▸ **Task brief**
Repeat exactly the lines from the start of the records below through the line that contains "## Why Use This Proxy?", including both.

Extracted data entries

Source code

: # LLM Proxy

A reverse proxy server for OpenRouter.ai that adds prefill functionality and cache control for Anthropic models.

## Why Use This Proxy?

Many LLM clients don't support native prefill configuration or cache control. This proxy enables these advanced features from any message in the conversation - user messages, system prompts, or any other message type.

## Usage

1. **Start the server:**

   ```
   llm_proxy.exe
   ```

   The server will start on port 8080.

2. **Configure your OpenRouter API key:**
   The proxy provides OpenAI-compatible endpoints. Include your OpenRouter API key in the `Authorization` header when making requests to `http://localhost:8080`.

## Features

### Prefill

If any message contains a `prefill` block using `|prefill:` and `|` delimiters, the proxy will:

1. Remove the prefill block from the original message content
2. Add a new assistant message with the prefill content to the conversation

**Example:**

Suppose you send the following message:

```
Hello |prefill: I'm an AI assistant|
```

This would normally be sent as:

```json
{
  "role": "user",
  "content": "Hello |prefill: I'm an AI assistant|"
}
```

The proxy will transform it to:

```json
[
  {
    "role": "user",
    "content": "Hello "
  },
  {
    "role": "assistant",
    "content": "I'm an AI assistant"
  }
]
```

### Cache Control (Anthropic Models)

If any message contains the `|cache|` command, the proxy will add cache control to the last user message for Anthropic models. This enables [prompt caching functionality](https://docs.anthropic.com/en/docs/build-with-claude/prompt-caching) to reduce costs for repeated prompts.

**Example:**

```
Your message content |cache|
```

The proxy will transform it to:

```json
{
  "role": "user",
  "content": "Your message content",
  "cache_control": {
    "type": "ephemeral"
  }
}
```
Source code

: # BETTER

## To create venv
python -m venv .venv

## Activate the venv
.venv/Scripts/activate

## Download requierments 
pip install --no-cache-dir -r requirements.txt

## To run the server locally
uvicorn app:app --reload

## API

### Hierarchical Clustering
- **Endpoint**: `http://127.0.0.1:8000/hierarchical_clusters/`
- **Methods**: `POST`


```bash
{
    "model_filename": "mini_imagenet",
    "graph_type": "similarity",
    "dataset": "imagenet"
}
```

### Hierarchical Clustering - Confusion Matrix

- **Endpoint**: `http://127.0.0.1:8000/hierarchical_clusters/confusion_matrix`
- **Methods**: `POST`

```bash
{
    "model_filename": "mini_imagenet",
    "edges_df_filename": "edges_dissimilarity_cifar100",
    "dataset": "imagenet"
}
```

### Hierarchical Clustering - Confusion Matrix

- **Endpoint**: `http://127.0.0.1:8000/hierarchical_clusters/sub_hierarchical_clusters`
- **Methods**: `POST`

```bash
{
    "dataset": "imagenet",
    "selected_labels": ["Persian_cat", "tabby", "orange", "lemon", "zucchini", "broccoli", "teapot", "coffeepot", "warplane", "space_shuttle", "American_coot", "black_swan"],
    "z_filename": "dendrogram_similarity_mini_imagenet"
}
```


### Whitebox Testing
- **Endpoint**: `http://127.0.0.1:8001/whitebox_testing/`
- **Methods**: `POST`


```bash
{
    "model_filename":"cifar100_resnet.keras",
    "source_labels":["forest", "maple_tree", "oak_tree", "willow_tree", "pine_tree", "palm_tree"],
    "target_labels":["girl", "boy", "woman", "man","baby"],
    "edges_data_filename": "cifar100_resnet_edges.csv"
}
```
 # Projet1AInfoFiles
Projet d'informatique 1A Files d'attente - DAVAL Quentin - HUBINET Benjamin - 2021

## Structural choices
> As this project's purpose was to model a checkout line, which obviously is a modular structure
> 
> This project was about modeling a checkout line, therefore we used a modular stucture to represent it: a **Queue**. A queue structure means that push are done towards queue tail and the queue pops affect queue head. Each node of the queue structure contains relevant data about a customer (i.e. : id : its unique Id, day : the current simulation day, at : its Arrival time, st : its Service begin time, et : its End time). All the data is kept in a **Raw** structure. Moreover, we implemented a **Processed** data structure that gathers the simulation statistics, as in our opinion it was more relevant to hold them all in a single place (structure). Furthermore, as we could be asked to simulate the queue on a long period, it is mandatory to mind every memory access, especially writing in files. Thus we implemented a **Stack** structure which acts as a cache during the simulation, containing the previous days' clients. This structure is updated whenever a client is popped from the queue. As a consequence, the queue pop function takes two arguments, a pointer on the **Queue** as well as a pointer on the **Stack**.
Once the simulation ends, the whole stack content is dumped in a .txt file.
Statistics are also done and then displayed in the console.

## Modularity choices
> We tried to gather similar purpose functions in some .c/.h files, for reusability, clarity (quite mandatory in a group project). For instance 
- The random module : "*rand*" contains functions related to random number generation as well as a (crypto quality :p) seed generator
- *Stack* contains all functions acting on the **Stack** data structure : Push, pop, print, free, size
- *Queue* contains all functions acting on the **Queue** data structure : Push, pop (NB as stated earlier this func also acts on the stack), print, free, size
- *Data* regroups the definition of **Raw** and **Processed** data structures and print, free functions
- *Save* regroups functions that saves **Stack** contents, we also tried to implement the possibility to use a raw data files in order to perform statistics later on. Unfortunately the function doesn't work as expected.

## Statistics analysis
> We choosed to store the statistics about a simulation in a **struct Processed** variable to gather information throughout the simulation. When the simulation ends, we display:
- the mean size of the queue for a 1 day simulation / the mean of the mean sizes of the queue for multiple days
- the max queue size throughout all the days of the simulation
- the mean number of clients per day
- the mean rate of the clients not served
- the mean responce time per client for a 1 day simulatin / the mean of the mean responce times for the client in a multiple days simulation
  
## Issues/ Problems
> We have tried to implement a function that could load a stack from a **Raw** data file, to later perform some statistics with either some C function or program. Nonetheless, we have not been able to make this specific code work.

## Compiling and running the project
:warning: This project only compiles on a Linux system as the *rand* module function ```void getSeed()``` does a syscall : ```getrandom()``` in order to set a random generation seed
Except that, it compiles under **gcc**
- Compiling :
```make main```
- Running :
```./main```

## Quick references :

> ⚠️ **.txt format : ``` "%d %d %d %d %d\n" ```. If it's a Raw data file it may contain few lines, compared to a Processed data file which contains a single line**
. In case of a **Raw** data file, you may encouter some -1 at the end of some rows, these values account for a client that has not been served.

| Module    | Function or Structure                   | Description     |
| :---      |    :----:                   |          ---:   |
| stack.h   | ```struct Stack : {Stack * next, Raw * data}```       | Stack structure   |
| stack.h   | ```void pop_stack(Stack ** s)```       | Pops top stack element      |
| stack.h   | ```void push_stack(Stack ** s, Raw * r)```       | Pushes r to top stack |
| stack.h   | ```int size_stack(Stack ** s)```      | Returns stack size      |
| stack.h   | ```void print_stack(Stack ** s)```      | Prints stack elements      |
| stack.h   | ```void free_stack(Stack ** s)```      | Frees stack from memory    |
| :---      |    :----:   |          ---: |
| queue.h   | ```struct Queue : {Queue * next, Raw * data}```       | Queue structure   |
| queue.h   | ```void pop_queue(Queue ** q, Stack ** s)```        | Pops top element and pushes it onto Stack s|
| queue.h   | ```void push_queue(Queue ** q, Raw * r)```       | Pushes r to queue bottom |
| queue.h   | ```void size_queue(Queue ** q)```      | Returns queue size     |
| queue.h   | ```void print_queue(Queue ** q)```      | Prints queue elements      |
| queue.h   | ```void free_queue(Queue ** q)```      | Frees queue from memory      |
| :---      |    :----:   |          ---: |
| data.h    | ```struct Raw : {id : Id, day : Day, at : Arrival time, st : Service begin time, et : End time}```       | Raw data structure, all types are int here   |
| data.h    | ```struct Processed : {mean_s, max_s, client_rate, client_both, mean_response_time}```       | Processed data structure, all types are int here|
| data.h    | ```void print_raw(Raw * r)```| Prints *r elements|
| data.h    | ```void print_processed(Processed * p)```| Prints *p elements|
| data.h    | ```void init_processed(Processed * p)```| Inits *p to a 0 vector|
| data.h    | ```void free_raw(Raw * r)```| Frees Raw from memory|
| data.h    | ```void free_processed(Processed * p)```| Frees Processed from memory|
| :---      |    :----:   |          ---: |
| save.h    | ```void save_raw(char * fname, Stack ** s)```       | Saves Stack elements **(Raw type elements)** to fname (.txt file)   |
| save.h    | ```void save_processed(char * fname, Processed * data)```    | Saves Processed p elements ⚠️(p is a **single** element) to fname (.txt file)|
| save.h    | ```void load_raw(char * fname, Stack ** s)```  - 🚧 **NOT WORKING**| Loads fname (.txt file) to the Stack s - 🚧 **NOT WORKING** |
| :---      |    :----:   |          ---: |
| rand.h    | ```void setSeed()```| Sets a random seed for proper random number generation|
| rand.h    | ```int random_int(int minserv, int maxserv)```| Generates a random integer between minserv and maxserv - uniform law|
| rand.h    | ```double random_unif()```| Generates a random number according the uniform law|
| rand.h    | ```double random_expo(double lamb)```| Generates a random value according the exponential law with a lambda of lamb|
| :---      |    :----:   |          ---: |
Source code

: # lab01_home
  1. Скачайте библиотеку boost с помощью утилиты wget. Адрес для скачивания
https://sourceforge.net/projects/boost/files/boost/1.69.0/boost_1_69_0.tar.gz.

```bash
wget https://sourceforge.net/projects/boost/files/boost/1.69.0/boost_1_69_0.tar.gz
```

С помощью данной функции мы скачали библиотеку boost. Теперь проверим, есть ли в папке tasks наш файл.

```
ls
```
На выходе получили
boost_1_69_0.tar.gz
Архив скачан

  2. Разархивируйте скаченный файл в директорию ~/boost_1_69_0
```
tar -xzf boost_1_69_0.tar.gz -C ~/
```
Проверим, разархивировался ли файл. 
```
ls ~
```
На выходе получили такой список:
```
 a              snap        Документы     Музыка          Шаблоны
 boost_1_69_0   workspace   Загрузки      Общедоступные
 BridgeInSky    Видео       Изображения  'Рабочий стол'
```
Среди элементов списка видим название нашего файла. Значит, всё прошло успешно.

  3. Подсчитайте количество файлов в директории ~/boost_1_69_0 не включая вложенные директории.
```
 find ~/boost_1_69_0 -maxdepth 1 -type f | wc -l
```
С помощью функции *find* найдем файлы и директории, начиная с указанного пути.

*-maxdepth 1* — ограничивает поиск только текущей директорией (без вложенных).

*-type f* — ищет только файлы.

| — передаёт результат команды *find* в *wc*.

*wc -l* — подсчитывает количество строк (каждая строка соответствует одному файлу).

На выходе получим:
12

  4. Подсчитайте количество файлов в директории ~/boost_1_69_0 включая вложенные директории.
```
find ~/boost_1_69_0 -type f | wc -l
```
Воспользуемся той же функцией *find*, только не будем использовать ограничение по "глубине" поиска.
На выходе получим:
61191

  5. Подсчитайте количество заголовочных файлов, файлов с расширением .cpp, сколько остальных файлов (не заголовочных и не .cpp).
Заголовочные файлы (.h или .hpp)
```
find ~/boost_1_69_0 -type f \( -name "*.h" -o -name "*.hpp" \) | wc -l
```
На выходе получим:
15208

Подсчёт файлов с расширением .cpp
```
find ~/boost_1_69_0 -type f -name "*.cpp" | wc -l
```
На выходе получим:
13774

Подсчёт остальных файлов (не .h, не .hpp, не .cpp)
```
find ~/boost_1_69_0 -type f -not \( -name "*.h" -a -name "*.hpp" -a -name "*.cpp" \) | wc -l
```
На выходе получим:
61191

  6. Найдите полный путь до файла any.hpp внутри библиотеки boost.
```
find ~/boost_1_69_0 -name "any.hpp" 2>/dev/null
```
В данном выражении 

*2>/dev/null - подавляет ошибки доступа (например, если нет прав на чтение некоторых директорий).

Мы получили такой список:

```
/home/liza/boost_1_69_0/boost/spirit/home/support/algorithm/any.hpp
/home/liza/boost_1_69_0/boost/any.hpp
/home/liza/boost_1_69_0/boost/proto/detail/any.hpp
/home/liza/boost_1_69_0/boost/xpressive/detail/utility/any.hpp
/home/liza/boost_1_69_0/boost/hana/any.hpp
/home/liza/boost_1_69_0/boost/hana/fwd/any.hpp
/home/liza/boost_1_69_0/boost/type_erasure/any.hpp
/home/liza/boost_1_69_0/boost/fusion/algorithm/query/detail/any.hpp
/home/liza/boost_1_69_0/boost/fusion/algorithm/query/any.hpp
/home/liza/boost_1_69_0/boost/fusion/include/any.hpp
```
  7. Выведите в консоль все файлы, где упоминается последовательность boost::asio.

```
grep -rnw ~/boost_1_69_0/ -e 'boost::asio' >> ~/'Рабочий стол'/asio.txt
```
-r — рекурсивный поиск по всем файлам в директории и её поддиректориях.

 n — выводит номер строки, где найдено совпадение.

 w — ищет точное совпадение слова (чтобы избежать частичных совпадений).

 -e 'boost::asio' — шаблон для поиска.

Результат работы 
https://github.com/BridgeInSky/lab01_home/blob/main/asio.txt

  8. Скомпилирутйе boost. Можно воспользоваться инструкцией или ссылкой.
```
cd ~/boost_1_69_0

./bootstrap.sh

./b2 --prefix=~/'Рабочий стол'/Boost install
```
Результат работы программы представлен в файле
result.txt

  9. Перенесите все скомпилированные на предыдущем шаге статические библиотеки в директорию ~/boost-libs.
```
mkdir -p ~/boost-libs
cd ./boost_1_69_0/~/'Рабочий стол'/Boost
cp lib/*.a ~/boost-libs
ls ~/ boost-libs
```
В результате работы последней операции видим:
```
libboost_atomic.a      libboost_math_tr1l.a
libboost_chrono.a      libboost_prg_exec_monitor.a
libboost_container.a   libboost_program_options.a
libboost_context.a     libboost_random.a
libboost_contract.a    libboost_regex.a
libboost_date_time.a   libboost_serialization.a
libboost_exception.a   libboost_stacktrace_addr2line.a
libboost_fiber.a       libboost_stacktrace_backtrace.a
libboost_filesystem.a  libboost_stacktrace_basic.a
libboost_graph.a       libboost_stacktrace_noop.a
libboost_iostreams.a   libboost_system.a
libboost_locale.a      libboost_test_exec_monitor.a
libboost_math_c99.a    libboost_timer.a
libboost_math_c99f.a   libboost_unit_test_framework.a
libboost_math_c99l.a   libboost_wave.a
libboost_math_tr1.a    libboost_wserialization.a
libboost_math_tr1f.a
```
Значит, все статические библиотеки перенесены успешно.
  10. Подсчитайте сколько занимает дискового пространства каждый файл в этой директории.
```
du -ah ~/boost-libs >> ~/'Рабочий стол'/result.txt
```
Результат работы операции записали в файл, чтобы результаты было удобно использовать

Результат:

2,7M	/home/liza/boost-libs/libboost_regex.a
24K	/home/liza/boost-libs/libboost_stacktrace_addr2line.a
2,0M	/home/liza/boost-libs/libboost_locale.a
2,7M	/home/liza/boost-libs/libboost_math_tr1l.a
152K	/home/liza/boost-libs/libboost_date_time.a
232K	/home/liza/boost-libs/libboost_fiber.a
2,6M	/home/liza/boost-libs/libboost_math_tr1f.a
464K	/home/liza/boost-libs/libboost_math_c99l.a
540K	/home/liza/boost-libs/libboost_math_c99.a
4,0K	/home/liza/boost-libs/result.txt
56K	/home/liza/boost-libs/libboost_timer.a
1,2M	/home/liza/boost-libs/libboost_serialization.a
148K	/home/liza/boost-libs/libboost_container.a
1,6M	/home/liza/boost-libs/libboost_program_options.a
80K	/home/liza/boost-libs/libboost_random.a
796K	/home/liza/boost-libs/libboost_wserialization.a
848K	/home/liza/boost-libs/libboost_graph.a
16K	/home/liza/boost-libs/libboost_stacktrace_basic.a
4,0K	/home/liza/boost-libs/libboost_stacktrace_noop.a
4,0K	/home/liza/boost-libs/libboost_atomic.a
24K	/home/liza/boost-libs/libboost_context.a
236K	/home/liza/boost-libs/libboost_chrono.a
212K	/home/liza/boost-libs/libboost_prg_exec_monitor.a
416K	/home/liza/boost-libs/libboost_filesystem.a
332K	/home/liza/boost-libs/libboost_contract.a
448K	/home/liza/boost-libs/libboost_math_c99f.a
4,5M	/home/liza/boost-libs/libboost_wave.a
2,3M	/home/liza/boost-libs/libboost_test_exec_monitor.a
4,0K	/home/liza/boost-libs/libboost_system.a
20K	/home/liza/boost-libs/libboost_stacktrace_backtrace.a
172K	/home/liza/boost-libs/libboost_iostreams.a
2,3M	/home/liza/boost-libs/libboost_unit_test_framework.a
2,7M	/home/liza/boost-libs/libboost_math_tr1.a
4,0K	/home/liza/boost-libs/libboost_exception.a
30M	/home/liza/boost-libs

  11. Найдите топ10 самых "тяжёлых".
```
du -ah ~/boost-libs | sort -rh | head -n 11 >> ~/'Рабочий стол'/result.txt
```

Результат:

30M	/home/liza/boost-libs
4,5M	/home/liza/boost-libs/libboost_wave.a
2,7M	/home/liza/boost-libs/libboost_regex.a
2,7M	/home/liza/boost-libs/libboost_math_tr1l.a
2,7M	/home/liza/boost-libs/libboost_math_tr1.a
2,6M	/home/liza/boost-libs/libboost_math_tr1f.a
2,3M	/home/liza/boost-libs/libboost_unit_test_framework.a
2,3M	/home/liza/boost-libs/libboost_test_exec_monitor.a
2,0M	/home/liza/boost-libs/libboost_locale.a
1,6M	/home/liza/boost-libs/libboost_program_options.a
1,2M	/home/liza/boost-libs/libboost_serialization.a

▸ **Answer for this exercise**
Source code

: # LLM Proxy

A reverse proxy server for OpenRouter.ai that adds prefill functionality and cache control for Anthropic models.

## Why Use This Proxy?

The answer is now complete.